Strategic Facility Location with Clients that Minimize Total Waiting Time
Simon Krogmann, Pascal Lenzner, Alexander Skopalik
TL;DR
This paper studies a non-cooperative two-sided facility location game on a graph, where facilities choose locations and clients allocate purchasing power to minimize total waiting time. The client stage is modeled as an atomic splittable congestion game, ensuring existence, uniqueness, and polynomial-time computability of client equilibria, enabling facilities to anticipate client responses. However, subgame perfect equilibria for the full two-stage game do not always exist and deciding SPE existence is NP-hard; the authors provide a 3-approximate SPE and an efficient method to compute it via a Uniform-2-FLG proxy and an FPTAS, while proving related hardness results for the proxy model.

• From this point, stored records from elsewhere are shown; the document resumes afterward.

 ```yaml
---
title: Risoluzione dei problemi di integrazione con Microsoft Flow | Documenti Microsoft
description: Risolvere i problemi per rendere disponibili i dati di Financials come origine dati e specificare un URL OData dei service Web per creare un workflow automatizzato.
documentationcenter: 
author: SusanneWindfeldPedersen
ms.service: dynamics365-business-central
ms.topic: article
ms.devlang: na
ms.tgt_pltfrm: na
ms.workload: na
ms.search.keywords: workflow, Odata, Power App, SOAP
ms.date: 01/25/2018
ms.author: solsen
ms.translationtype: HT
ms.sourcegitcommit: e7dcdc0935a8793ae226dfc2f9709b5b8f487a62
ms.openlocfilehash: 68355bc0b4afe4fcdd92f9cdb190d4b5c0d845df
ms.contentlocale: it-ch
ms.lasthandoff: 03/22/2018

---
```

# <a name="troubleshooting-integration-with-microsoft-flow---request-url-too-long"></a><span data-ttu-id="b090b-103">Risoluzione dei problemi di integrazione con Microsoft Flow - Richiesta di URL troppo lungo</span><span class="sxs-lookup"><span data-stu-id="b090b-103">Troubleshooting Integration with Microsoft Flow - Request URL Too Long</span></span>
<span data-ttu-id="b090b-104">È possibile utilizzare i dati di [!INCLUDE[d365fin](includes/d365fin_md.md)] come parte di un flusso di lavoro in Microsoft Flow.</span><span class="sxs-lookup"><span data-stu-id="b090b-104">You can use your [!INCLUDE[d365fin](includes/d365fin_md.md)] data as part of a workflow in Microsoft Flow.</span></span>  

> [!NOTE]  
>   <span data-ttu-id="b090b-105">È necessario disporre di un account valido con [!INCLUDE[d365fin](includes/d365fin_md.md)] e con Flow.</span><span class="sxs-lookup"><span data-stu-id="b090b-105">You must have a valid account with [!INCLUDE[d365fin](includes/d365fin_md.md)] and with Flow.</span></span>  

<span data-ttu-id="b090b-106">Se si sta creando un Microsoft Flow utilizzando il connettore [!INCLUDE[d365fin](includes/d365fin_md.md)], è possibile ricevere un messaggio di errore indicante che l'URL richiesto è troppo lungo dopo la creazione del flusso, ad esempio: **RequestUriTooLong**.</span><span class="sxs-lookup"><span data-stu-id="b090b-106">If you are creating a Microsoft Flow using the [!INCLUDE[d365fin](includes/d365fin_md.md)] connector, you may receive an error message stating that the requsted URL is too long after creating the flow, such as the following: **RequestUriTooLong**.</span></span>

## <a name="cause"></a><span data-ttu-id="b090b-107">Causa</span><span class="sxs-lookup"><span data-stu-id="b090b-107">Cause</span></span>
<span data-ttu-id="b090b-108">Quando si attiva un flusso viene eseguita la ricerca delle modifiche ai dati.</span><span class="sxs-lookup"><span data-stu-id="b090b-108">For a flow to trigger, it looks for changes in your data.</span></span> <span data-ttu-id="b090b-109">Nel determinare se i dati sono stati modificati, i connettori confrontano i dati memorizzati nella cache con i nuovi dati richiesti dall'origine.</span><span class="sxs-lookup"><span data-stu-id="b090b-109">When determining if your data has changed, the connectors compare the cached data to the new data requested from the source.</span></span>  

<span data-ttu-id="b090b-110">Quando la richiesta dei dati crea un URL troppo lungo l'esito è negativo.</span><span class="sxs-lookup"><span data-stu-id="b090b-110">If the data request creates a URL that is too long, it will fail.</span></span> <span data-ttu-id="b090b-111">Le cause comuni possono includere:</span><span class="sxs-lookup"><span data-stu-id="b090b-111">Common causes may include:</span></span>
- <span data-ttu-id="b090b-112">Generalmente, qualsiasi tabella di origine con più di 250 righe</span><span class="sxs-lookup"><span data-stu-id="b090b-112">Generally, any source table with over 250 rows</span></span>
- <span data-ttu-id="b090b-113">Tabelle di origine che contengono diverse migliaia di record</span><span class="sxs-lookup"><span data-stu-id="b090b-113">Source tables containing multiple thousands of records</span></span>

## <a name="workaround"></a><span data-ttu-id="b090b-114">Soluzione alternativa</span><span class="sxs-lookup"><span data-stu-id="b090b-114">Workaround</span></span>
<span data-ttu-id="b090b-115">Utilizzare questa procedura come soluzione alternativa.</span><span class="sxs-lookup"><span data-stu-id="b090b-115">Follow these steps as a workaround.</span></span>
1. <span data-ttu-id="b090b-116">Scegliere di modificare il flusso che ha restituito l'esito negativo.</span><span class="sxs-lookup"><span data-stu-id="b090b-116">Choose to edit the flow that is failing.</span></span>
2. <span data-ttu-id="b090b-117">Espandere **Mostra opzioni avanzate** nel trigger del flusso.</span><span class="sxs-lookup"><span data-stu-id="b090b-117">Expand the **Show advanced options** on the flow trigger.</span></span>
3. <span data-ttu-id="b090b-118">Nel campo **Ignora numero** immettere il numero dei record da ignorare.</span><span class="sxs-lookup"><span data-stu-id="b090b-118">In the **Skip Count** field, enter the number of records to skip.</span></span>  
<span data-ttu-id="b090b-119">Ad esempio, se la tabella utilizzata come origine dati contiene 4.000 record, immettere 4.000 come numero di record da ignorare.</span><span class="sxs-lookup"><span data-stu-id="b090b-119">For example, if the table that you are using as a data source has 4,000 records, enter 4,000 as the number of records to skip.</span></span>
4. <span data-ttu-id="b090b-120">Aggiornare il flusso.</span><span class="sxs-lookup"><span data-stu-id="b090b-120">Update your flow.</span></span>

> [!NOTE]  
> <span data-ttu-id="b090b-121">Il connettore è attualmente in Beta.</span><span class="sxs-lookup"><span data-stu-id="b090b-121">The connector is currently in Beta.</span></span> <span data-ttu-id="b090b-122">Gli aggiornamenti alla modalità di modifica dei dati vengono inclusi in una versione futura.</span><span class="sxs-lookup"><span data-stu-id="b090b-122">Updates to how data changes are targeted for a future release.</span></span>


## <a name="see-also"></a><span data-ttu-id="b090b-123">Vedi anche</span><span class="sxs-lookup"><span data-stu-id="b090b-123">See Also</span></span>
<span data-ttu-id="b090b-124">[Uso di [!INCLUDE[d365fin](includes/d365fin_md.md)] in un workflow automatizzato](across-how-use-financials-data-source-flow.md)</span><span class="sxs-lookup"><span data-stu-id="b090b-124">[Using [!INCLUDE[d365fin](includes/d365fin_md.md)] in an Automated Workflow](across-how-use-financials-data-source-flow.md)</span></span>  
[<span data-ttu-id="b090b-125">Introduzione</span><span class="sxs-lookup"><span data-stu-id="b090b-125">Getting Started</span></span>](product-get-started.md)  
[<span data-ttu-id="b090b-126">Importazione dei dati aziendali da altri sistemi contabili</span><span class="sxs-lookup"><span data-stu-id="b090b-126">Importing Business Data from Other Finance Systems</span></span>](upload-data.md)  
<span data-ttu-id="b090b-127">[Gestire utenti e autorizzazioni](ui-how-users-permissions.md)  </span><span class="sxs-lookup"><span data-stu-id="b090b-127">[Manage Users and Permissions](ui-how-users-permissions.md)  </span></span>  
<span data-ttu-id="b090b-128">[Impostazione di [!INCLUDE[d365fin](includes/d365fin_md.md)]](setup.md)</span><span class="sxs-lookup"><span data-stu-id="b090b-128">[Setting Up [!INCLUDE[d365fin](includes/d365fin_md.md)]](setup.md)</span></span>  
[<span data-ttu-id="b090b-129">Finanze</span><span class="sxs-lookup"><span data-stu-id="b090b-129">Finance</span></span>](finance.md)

The results delineate both tractable and intractable aspects of equilibrium behavior in two-sided facility location, with implications for predicting strategic placement and client behavior in networks.
Abstract
We study a non-cooperative two-sided facility location game in which facilities and clients behave strategically. This is in contrast to many other facility location games in which clients simply visit their closest facility. Facility agents select a location on a graph to open a facility to attract as much purchasing power as possible, while client agents choose which facilities to patronize by strategically distributing their purchasing power in order to minimize their total waiting time. Here, the waiting time of a facility depends on its received total purchasing power. We show that our client stage is an atomic splittable congestion game, which implies existence, uniqueness and efficient computation of a client equilibrium. Therefore, facility agents can efficiently predict client behavior and make strategic decisions accordingly. Despite that, we prove that subgame perfect equilibria do not exist in all instances of this game and that their existence is NP-hard to decide. On the positive side, we provide a simple and efficient algorithm to compute 3-approximate subgame perfect equilibria.